§ Try it:
A faithful copy of the data, pictures omitted, is the required answer.

§ Entries provided:
────────────────
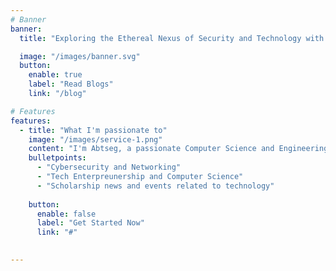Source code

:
 ```yaml
---
# Banner
banner:
  title: "Exploring the Ethereal Nexus of Security and Technology with Abtsega's blog"

  image: "/images/banner.svg"
  button:
    enable: true
    label: "Read Blogs"
    link: "/blog"

# Features
features:
  - title: "What I'm passionate to"
    image: "/images/service-1.png"
    content: "I'm Abtseg, a passionate Computer Science and Engineering student with a love for all things tech. Whether you're a seasoned professional or just starting out, you're in the right place to dive deep into the fascinating world of technology."
    bulletpoints:
      - "Cybersecurity and Networking"
      - "Tech Enterpreunership and Computer Science"
      - "Scholarship news and events related to technology"
      
    button:
      enable: false
      label: "Get Started Now"
      link: "#"

  
---
```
────────────────
§ Exercise answer:
Source code

:
 ```yaml
---
# Banner
banner:
  title: "Exploring the Ethereal Nexus of Security and Technology with Abtsega's blog"

  image: "/images/banner.svg"
  button:
    enable: true
    label: "Read Blogs"
    link: "/blog"

# Features
features:
  - title: "What I'm passionate to"
    image: "/images/service-1.png"
    content: "I'm Abtseg, a passionate Computer Science and Engineering student with a love for all things tech. Whether you're a seasoned professional or just starting out, you're in the right place to dive deep into the fascinating world of technology."
    bulletpoints:
      - "Cybersecurity and Networking"
      - "Tech Enterpreunership and Computer Science"
      - "Scholarship news and events related to technology"
      
    button:
      enable: false
      label: "Get Started Now"
      link: "#"

  
---
```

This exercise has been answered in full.